§ **Task instructions**
For the records that follow, please set down exactly the lines between the one holding "Si elle mets un rateau à" and the one holding "Au bout de 10 minutes de crush, il", inclusive, and only those.

§ **Information**
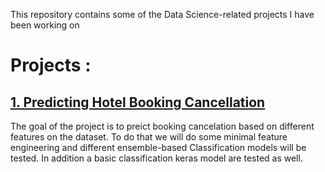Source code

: This repository contains some of the Data Science-related projects I have been working on

# Projects :

## [1. Predicting Hotel Booking Cancellation](Hotel_booking_demand/)
The goal of the project is to preict booking cancelation based on different features on the dataset. To do that we will do some minimal feature engineering and different ensemble-based Classification models will be tested. In addition a basic classification keras model are tested as well.
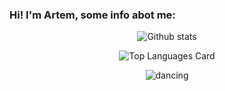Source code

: 
### Hi! I'm Artem, some info abot me:

<div align="center" valign="center">
  
![Github stats](https://github-readme-stats.vercel.app/api?username=rizemun&theme=dracula&show_icons=true&count_private=true)

![Top Languages Card](https://github-readme-stats.vercel.app/api/top-langs/?username=rizemun&layout=compact&theme=dracula)  
  
</div>

<div align="center" width="100%">
  
  ![dancing](https://media.giphy.com/media/12q7JyfK1UolW0/giphy.gif)
  
</div>
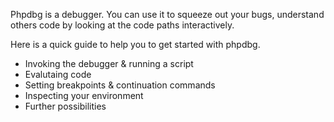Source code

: Phpdbg is a debugger. You can use it to squeeze out your bugs, understand others code by looking at the code paths interactively.

Here is a quick guide to help you to get started with phpdbg.

- Invoking the debugger & running a script 
- Evalutaing code
- Setting breakpoints & continuation commands
- Inspecting your environment
- Further possibilities


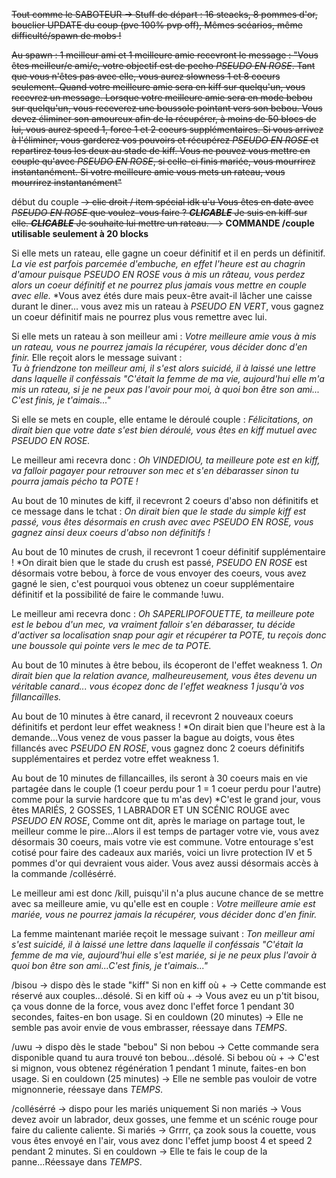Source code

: ~~Tout comme le SABOTEUR -> Stuff de départ : 16 steacks, 8 pommes d'or, bouclier UPDATE du coup (pve 100% pvp off),
 Mêmes scéarios, même difficulté/spawn de mobs !~~

~~Au spawn : 
1 meilleur ami et 1 meilleure amie recevront le message : 
"Vous êtes meilleur/e ami/e, votre objectif est de pecho *PSEUDO EN ROSE*.
Tant que vous n'êtes pas avec elle, vous aurez slowness 1 et 8 coeurs seulement.
Quand votre meilleure amie sera en kiff sur quelqu'un, vous recevrez un message.
Lorsque votre meilleure amie sera en mode bebou sur quelqu'un, vous receverez une boussole pointant vers son bebou.
Vous devez éliminer son amoureux afin de la récupérer, à moins de 50 blocs de lui, vous aurez speed 1, force 1 et 2 coeurs
supplémentaires.
Si vous arrivez à l'éliminer, vous garderez vos pouvoirs et récupérez *PSEUDO EN ROSE* et repartirez tous les deux au stade de kiff.
Vous ne pouvez vous mettre en couple qu'avec *PSEUDO EN ROSE*, si celle-ci finis mariée, vous mourrirez instantanément.
Si votre meilleure amie vous mets un rateau, vous mourrirez instantanément"~~



début du couple ~~-> clic droit / item spécial idk u'u
Vous êtes en date avec *PSEUDO EN ROSE* que voulez-vous faire ? 
***CLICABLE*** Je suis en kiff sur elle.  ***CLICABLE*** Je souhaite lui mettre un rateau. -->~~ __**COMMANDE /couple utilisable seulement à 20 blocks**__

Si elle mets un rateau, elle gagne un coeur définitif et il en perds un définitif.
*La vie est parfois parcemée d'embuche, en effet l'heure est au chagrin d'amour puisque *PSEUDO EN ROSE* vous à mis un râteau,
vous perdez alors un coeur définitif et ne pourrez plus jamais vous mettre en couple avec elle.*
*Vous avez étés dure mais peux-être avait-il lâcher une caisse durant le diner... vous avez mis un rateau à *PSEUDO EN VERT*, 
vous gagnez un coeur définitif mais ne pourrez plus vous remettre avec lui.

Si elle mets un rateau à son meilleur ami : 
*Votre meilleure amie vous à mis un rateau, vous ne pourrez jamais la récupérer, vous décider donc d'en finir.*
Elle reçoit alors le message suivant :  
*Tu à friendzone ton meilleur ami, il s'est alors suicidé, il à laissé une lettre dans laquelle il conféssais 
"C'était la femme de ma vie, aujourd'hui elle m'a mis un rateau, si je ne peux pas l'avoir pour moi, à quoi bon être son ami...
C'est finis, je t'aimais..."*




Si elle se mets en couple, elle entame le déroulé couple : 
*Félicitations, on dirait bien que votre date s'est bien déroulé, vous êtes en kiff mutuel avec *PSEUDO EN ROSE*.*

Le meilleur ami recevra donc : 
*Oh VINDEDIOU, ta meilleure pote est en kiff, va falloir pagayer pour retrouver son mec et s'en débarasser sinon tu pourra jamais pécho ta POTE !*


Au bout de 10 minutes de kiff, il recevront 2 coeurs d'abso non définitifs et ce message dans le tchat : 
*On dirait bien que le stade du simple kiff est passé, vous êtes désormais en crush avec avec *PSEUDO EN ROSE*, vous gagnez ainsi deux coeurs d'abso non définitifs !*

Au bout de 10 minutes de crush, il recevront 1 coeur définitif supplémentaire !
*On dirait bien que le stade du crush est passé, *PSEUDO EN ROSE* est désormais votre bebou, 
à force de vous envoyer des coeurs, vous avez gagné le sien, c'est pourquoi vous 
obtenez un coeur supplémentaire définitif et la possibilité de faire le commande !uwu.

Le meilleur ami recevra donc : 
*Oh SAPERLIPOFOUETTE, ta meilleure pote est le bebou d'un mec, va vraiment falloir s'en débarasser,
tu décide d'activer sa localisation snap pour agir et récupérer ta POTE, 
tu reçois donc une boussole qui pointe vers le mec de ta POTE.*




Au bout de 10 minutes à être bebou, ils écoperont de l'effet weakness 1.
*On dirait bien que la relation avance, malheureusement, vous êtes devenu un véritable canard...
vous écopez donc de l'effet weakness 1 jusqu'à vos fillancaïlles.* 

Au bout de 10 minutes à être canard, il recevront 2 nouveaux coeurs définitifs et perdont leur effet weakness !
*On dirait bien que l'heure est à la demande...Vous venez de vous passer la bague au doigts, vous êtes fillancés avec *PSEUDO EN ROSE*, vous gagnez donc 2 coeurs définitifs supplémentaires et perdez votre effet weakness 1.

Au bout de 10 minutes de fillancailles, ils seront à 30 coeurs mais en vie partagée dans le couple
 (1 coeur perdu pour 1 = 1 coeur perdu pour l'autre) comme pour la survie hardcore que tu m'as dev)
*C'est le grand jour, vous êtes MARIÉS, 2 GOSSES, 1 LABRADOR ET UN SCÉNIC ROUGE avec *PSEUDO EN ROSE*,
Comme ont dit, après le mariage on partage tout, le meilleur comme le pire...Alors il est temps 
de partager votre vie, vous avez désormais 30 coeurs, mais votre vie est commune.
Votre entourage s'est cotisé pour faire des cadeaux aux mariés, 
voici un livre protection IV et 5 pommes d'or qui devraient vous aider.
Vous avez aussi désormais accès à la commande /collésérré.

Le meilleur ami est donc /kill, puisqu'il n'a plus aucune chance de se mettre avec sa meilleure amie, vu qu'elle est en couple :
*Votre meilleure amie est mariée, vous ne pourrez jamais la récupérer, vous décider donc d'en finir.*

La femme maintenant mariée reçoit le message suivant : 
*Ton meilleur ami s'est suicidé, il à laissé une lettre dans laquelle il conféssais 
"C'était la femme de ma vie, aujourd'hui elle s'est mariée, si je ne peux plus l'avoir à quoi bon être son ami...C'est finis, je t'aimais..."*


/bisou -> dispo dès le stade "kiff" 
Si non en kiff où + -> Cette commande est réservé aux couples...désolé.
Si en kiff où + -> Vous avez eu un p'tit bisou, ça vous donne de la force, vous avez donc l'effet force 1 pendant 30 secondes, faites-en bon usage.
Si en couldown (20 minutes) -> Elle ne semble pas avoir envie de vous embrasser, réessaye dans *TEMPS*.

/uwu -> dispo dès le stade "bebou"
Si non bebou -> Cette commande sera disponible quand tu aura trouvé ton bebou...désolé.
Si bebou où + -> C'est si mignon, vous obtenez régénération 1 pendant 1 minute, faites-en bon usage.
Si en couldown (25 minutes) -> Elle ne semble pas vouloir de votre mignonnerie, réessaye dans *TEMPS*.

/collésérré -> dispo pour les mariés uniquement
Si non mariés -> Vous devez avoir un labrador, deux gosses, une femme et un scénic rouge pour faire du caliente caliente.
Si mariés -> Grrrr, ça zook sous la couette, vous vous êtes envoyé en l'air, vous avez donc l'effet jump boost 4 et speed 2 pendant 2 minutes.
Si en couldown -> Elle te fais le coup de la panne...Réessaye dans *TEMPS*.

 



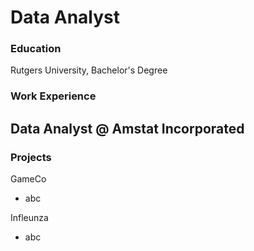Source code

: # Data Analyst

### Education
Rutgers University, Bachelor's Degree

### Work Experience
Data Analyst @ Amstat Incorporated
-


### Projects
GameCo
- abc

Infleunza
- abc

§ **Task solution**
Si elle mets un rateau à son meilleur ami : 
*Votre meilleure amie vous à mis un rateau, vous ne pourrez jamais la récupérer, vous décider donc d'en finir.*
Elle reçoit alors le message suivant :  
*Tu à friendzone ton meilleur ami, il s'est alors suicidé, il à laissé une lettre dans laquelle il conféssais 
"C'était la femme de ma vie, aujourd'hui elle m'a mis un rateau, si je ne peux pas l'avoir pour moi, à quoi bon être son ami...
C'est finis, je t'aimais..."*




Si elle se mets en couple, elle entame le déroulé couple : 
*Félicitations, on dirait bien que votre date s'est bien déroulé, vous êtes en kiff mutuel avec *PSEUDO EN ROSE*.*

Le meilleur ami recevra donc : 
*Oh VINDEDIOU, ta meilleure pote est en kiff, va falloir pagayer pour retrouver son mec et s'en débarasser sinon tu pourra jamais pécho ta POTE !*


Au bout de 10 minutes de kiff, il recevront 2 coeurs d'abso non définitifs et ce message dans le tchat : 
*On dirait bien que le stade du simple kiff est passé, vous êtes désormais en crush avec avec *PSEUDO EN ROSE*, vous gagnez ainsi deux coeurs d'abso non définitifs !*

Au bout de 10 minutes de crush, il recevront 1 coeur définitif supplémentaire !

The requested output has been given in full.